Un nuovo studio scientifico pubblicato su "Nature Scientific Reports", ha gettato luce sul dibattito riguardante le operazioni di ricerca e soccorso nel Mediterraneo centrale e il loro presunto impatto sui flussi migratori.
Tale studio, condotto da un team di ricercatori internazionali, sfida la teoria comunemente nota come "pull factor" (i fattori che spingono i migranti a partire), suggerendo che le operazioni di soccorso non siano un fattore significativo nell'incoraggiare l'aumento delle partenze dai Paesi nordafricani verso l'Europa.
L'idea del "pull factor" ovvero che le attività di ricerca e soccorso agiscano come un'attrazione per i migranti irregolari è stata sostenuta e abbracciata da alcune correnti politiche e da una parte dell'opinione pubblica.
Attraverso l'uso di complesse analisi statistiche e sofisticati metodi di analisi dei dati attraverso il "machine learning", i ricercatori hanno preso in considerazione i datirelativi al periodo 2011-2020 per valutare l'effettivo impatto di tali operazioni.
I risultati, dimostrano che le operazioni di soccorso non sono un fattore determinante nella decisione dei migranti di intraprendere il viaggio verso l'Europa.
Al contrario, le variabili più significative risultano essere la situazione socio-economica nei Paesi di partenza, i conflitti e le condizioni meteorologiche nel Mediterraneo.
Il team di ricerca ha esaminato tre fasi chiave nel corso del decennio: l'operazione Mare Nostrum dell'Italia tra il 2013 e il 2014, l'arrivo delle navi umanitarie delle Ong a partire dal 2014 e la collaborazione tra l'UE e la Guardia costiera libica dal 2017.
L'analisi ha dimostrato che le operazioni di soccorso non hanno avuto un impatto significativo sull'aumento delle partenze.
Un aspetto interessante è emerso dalla cooperazione tra l'UE e la Libia.
Sebbene questa collaborazione abbia ridotto le traversate, si è rilevato che ciò è avvenuto a costo di un significativo peggioramento della situazione dei diritti umani dei migranti in Libia. Inoltre, è stato sottolineato che le politiche di esternalizzazione non affrontano le cause strutturali delle migrazioni e potrebbero spingere i migranti verso rotte più pericolose.
In sintesi, questo studio scientifico offre un'analisi approfondita e basata su dati concreti che mette in discussione la teoria del "pull factor" legata alle operazioni di ricerca e soccorso.
I risultati sfidano la narrazione politica precedente e suggeriscono che è essenziale adottare approcci più equilibrati e basati su prove scientifiche nella gestione delle migrazioni.

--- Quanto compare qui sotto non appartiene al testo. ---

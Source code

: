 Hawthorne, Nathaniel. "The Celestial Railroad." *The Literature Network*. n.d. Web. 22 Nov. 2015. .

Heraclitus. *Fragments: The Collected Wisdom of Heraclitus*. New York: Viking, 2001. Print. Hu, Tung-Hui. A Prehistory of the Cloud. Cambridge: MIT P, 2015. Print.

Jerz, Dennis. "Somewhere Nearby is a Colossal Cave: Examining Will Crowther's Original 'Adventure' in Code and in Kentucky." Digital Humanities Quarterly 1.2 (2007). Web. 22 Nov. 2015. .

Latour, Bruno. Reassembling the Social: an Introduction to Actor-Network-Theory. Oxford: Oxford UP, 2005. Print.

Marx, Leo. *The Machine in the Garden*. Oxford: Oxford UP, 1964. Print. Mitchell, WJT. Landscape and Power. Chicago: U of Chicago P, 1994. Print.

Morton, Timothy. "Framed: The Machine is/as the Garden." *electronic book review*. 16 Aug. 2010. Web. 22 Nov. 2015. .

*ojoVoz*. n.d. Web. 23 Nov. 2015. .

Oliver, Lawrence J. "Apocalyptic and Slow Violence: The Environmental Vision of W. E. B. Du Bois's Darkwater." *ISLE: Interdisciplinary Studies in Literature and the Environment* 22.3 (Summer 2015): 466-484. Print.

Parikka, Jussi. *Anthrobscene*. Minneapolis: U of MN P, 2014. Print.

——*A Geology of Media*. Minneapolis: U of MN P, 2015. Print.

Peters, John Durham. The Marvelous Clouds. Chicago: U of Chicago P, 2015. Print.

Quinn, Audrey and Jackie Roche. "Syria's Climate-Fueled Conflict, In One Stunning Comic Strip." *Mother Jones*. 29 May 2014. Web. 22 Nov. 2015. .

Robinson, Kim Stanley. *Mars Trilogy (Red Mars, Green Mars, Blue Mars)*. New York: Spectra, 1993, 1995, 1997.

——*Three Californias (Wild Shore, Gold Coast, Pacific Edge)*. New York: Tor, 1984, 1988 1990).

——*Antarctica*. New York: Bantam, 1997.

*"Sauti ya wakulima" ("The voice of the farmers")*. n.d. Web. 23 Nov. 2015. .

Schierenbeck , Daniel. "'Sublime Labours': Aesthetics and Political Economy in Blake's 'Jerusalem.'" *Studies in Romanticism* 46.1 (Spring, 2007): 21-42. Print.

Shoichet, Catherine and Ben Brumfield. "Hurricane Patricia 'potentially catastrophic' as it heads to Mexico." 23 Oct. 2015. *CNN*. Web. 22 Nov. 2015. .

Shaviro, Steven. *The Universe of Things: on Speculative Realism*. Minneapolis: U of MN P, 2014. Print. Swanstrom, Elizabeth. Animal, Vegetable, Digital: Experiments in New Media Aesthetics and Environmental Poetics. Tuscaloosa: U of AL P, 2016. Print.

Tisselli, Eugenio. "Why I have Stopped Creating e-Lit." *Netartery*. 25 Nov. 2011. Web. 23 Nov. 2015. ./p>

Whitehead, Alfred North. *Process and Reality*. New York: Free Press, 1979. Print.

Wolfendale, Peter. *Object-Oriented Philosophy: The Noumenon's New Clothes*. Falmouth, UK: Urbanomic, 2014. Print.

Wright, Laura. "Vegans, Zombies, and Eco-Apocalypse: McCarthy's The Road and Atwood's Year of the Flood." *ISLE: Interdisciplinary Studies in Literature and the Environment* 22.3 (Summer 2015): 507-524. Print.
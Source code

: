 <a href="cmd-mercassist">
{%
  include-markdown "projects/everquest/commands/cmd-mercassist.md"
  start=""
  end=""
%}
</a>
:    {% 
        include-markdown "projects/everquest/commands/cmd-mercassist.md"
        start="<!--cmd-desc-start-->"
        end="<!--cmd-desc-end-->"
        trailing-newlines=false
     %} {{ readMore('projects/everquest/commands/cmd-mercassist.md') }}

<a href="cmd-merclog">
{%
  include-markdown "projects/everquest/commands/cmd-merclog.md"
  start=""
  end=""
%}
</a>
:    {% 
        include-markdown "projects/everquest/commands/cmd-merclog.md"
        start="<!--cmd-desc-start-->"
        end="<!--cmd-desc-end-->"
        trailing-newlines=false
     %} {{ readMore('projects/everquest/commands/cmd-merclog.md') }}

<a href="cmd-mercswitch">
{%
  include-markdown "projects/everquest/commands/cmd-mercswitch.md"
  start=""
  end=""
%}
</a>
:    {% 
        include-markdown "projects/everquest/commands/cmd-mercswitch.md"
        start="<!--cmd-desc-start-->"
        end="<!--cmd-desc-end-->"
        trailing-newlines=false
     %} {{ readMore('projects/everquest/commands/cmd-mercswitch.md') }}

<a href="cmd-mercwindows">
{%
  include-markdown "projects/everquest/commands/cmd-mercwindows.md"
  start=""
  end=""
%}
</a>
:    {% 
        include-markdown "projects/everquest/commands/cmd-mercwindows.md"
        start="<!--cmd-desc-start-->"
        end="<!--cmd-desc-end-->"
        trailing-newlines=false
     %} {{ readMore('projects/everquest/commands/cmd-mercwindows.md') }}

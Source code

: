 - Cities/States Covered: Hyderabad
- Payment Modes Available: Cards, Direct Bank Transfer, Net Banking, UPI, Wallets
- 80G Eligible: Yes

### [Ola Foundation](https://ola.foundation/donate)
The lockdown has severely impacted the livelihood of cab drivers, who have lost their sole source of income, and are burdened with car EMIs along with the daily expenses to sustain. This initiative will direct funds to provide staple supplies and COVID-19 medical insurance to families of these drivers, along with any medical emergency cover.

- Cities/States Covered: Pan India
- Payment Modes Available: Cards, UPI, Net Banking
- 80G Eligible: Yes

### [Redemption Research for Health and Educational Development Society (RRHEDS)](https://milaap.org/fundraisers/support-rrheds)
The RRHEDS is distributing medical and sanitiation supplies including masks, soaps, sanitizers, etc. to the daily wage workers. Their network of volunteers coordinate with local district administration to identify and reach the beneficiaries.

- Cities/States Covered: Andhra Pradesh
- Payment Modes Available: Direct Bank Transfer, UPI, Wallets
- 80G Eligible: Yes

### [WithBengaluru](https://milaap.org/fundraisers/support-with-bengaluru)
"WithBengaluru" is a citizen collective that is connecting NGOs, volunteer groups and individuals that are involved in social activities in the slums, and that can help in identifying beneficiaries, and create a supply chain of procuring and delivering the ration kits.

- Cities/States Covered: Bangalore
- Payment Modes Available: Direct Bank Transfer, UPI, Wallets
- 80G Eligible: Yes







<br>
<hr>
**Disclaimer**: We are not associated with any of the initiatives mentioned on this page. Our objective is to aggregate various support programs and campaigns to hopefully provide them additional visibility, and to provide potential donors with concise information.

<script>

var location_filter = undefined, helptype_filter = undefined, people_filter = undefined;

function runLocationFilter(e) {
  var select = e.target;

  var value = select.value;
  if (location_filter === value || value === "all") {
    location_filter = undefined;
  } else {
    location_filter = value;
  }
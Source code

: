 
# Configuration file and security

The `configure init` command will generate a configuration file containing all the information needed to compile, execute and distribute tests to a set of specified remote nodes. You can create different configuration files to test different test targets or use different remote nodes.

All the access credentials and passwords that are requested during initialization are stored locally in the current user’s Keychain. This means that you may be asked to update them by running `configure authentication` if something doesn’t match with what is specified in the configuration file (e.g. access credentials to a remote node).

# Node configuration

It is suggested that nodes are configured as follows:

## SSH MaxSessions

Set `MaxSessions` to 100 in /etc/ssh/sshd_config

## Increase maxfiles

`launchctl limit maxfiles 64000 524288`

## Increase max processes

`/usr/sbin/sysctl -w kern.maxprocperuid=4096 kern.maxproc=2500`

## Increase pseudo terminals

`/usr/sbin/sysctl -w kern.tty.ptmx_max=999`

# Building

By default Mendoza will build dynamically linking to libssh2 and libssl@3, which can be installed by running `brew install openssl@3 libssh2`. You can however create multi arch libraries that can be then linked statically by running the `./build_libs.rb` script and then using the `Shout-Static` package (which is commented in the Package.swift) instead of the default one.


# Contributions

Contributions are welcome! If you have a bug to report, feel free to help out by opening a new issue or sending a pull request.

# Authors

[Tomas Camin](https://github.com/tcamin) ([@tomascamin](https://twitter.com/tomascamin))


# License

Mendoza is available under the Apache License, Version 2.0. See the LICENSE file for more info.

Che lo studio evidenzi come le condizioni economiche del Paese da cui si parte, siano tra le principali cause e ragioni della partenza di migliaia di esseri umani disperati, dà al nostro lavoro e al nostro modello di sviluppo Toolkit Interlife sempre più ragione di esistere e a noi tutti, ancora più forza e determinazione nel cercare fondi per implementarlo ovunque ve ne sia necessità.
Il Toolkit, dati alla mano, dimostra che è possibile creare opportunità economiche e di autonomia nei Paesi di origine dei migranti, offrendo loro la possibilità di avviare attività generatrici di reddito.
Questo approccio significa proporre una reale alternativa alla migrazione, affrontando le radici profonde delle partenze e cercando di migliorare le condizioni economiche e sociali nei luoghi d'origine.
La nostra visione di dare ai potenziali migranti gli strumenti e le risorse per costruire una vita sostenibile nelle loro comunità d'origine è un passo importante nell'affrontare la crisi migratoria.
Oltre a ridurre il desiderio di intraprendere viaggi pericolosi verso l'Europa, contribuiamo a stabilizzare le regioni da cui provengono i migranti.
In conclusione, il nostro impegno e l'implementazione del Toolkit rappresentano una risposta concreta e umanitaria alla crisi migratoria.